Segment Start: Raw data

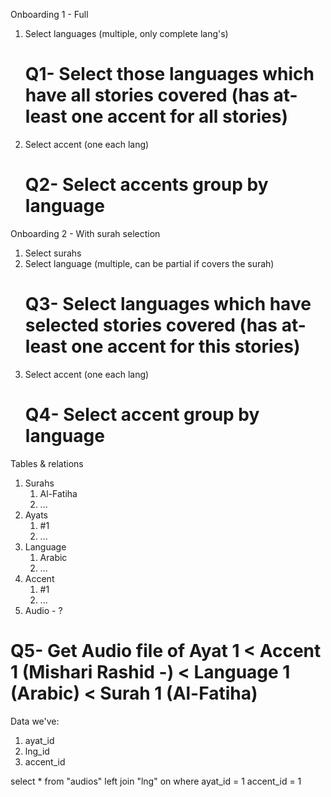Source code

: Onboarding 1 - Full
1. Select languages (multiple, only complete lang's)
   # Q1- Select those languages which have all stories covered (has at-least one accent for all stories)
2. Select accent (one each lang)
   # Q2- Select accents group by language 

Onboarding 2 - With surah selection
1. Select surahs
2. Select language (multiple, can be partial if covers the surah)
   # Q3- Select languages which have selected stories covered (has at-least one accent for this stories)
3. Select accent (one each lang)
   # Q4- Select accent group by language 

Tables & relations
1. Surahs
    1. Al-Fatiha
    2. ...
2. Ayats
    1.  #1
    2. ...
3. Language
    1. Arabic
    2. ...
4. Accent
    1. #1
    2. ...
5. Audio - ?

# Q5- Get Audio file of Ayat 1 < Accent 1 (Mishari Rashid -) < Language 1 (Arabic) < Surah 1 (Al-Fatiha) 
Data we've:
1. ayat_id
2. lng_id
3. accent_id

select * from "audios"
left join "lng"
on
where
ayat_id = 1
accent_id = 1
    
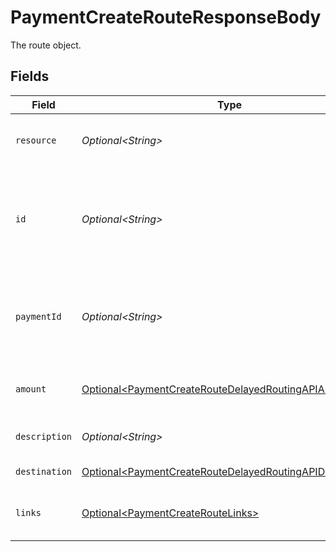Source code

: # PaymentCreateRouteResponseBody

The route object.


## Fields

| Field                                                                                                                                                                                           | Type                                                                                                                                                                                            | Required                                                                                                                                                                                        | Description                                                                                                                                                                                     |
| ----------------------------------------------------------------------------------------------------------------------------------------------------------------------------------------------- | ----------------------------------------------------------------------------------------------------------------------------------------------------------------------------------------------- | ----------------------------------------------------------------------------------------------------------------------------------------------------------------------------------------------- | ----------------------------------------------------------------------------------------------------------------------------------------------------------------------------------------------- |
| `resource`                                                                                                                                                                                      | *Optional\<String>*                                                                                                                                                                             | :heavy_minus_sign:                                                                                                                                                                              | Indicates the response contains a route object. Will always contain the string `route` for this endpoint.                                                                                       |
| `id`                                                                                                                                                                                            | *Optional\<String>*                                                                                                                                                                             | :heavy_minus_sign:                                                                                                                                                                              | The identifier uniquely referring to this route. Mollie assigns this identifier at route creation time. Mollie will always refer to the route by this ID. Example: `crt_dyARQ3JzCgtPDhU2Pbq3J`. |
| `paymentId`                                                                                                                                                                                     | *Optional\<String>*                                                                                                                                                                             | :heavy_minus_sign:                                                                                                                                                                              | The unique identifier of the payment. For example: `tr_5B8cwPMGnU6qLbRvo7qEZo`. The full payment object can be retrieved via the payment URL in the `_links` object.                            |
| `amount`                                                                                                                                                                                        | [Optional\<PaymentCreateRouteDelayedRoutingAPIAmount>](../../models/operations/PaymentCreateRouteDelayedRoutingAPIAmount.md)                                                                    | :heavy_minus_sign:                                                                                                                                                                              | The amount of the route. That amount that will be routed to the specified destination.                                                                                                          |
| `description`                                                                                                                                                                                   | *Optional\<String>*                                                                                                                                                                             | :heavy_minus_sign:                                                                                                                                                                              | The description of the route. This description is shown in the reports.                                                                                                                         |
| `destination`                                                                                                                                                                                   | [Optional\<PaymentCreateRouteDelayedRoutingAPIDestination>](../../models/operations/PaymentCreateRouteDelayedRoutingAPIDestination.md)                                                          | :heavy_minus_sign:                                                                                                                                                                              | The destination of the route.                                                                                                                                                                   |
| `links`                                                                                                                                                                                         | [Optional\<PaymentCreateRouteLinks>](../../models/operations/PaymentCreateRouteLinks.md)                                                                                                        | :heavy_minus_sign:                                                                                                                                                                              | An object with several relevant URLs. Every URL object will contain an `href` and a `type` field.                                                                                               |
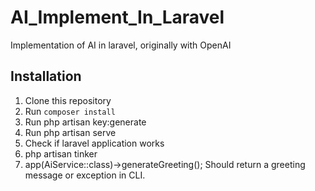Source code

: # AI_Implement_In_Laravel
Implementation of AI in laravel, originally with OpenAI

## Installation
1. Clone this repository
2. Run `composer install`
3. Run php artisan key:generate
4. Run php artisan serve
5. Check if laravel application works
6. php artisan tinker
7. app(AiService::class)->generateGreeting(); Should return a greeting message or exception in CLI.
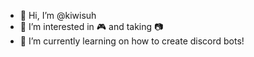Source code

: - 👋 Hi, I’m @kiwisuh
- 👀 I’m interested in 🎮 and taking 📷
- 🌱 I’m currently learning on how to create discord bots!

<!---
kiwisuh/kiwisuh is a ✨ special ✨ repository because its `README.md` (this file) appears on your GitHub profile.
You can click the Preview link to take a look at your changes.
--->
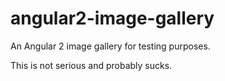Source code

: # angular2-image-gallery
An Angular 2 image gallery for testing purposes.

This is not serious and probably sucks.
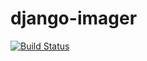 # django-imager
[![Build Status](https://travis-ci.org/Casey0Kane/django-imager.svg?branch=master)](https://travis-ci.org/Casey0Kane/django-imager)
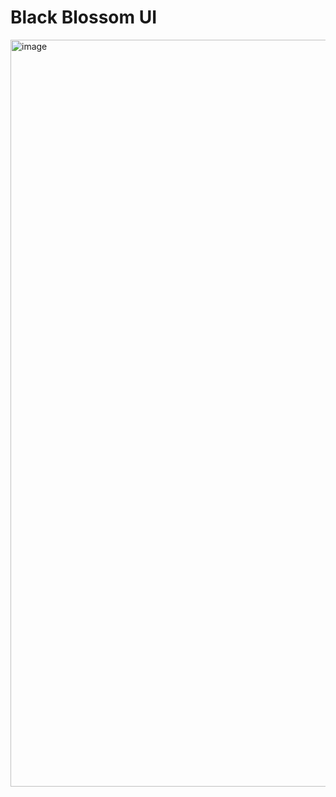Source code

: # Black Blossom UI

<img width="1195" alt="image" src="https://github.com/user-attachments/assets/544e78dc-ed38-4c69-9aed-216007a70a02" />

Segment End: Raw data

» **Problem to solve**:
Using the records above, output their complete text exactly, minus any images.

» **Exercise response**:
Source code

: Onboarding 1 - Full
1. Select languages (multiple, only complete lang's)
   # Q1- Select those languages which have all stories covered (has at-least one accent for all stories)
2. Select accent (one each lang)
   # Q2- Select accents group by language 

Onboarding 2 - With surah selection
1. Select surahs
2. Select language (multiple, can be partial if covers the surah)
   # Q3- Select languages which have selected stories covered (has at-least one accent for this stories)
3. Select accent (one each lang)
   # Q4- Select accent group by language 

Tables & relations
1. Surahs
    1. Al-Fatiha
    2. ...
2. Ayats
    1.  #1
    2. ...
3. Language
    1. Arabic
    2. ...
4. Accent
    1. #1
    2. ...
5. Audio - ?

# Q5- Get Audio file of Ayat 1 < Accent 1 (Mishari Rashid -) < Language 1 (Arabic) < Surah 1 (Al-Fatiha) 
Data we've:
1. ayat_id
2. lng_id
3. accent_id

select * from "audios"
left join "lng"
on
where
ayat_id = 1
accent_id = 1
    
Source code

: # PaymentCreateRouteResponseBody

The route object.


## Fields

| Field                                                                                                                                                                                           | Type                                                                                                                                                                                            | Required                                                                                                                                                                                        | Description                                                                                                                                                                                     |
| ----------------------------------------------------------------------------------------------------------------------------------------------------------------------------------------------- | ----------------------------------------------------------------------------------------------------------------------------------------------------------------------------------------------- | ----------------------------------------------------------------------------------------------------------------------------------------------------------------------------------------------- | ----------------------------------------------------------------------------------------------------------------------------------------------------------------------------------------------- |
| `resource`                                                                                                                                                                                      | *Optional\<String>*                                                                                                                                                                             | :heavy_minus_sign:                                                                                                                                                                              | Indicates the response contains a route object. Will always contain the string `route` for this endpoint.                                                                                       |
| `id`                                                                                                                                                                                            | *Optional\<String>*                                                                                                                                                                             | :heavy_minus_sign:                                                                                                                                                                              | The identifier uniquely referring to this route. Mollie assigns this identifier at route creation time. Mollie will always refer to the route by this ID. Example: `crt_dyARQ3JzCgtPDhU2Pbq3J`. |
| `paymentId`                                                                                                                                                                                     | *Optional\<String>*                                                                                                                                                                             | :heavy_minus_sign:                                                                                                                                                                              | The unique identifier of the payment. For example: `tr_5B8cwPMGnU6qLbRvo7qEZo`. The full payment object can be retrieved via the payment URL in the `_links` object.                            |
| `amount`                                                                                                                                                                                        | [Optional\<PaymentCreateRouteDelayedRoutingAPIAmount>](../../models/operations/PaymentCreateRouteDelayedRoutingAPIAmount.md)                                                                    | :heavy_minus_sign:                                                                                                                                                                              | The amount of the route. That amount that will be routed to the specified destination.                                                                                                          |
| `description`                                                                                                                                                                                   | *Optional\<String>*                                                                                                                                                                             | :heavy_minus_sign:                                                                                                                                                                              | The description of the route. This description is shown in the reports.                                                                                                                         |
| `destination`                                                                                                                                                                                   | [Optional\<PaymentCreateRouteDelayedRoutingAPIDestination>](../../models/operations/PaymentCreateRouteDelayedRoutingAPIDestination.md)                                                          | :heavy_minus_sign:                                                                                                                                                                              | The destination of the route.                                                                                                                                                                   |
| `links`                                                                                                                                                                                         | [Optional\<PaymentCreateRouteLinks>](../../models/operations/PaymentCreateRouteLinks.md)                                                                                                        | :heavy_minus_sign:                                                                                                                                                                              | An object with several relevant URLs. Every URL object will contain an `href` and a `type` field.                                                                                               |
Source code

: # AI_Implement_In_Laravel
Implementation of AI in laravel, originally with OpenAI

## Installation
1. Clone this repository
2. Run `composer install`
3. Run php artisan key:generate
4. Run php artisan serve
5. Check if laravel application works
6. php artisan tinker
7. app(AiService::class)->generateGreeting(); Should return a greeting message or exception in CLI.
Source code

: - 👋 Hi, I’m @kiwisuh
- 👀 I’m interested in 🎮 and taking 📷
- 🌱 I’m currently learning on how to create discord bots!

<!---
kiwisuh/kiwisuh is a ✨ special ✨ repository because its `README.md` (this file) appears on your GitHub profile.
You can click the Preview link to take a look at your changes.
--->
Source code

: # angular2-image-gallery
An Angular 2 image gallery for testing purposes.

This is not serious and probably sucks.
 # django-imager
[![Build Status](https://travis-ci.org/Casey0Kane/django-imager.svg?branch=master)](https://travis-ci.org/Casey0Kane/django-imager)
Source code

: # Black Blossom UI

<img width="1195" alt="image" src="https://github.com/user-attachments/assets/544e78dc-ed38-4c69-9aed-216007a70a02" />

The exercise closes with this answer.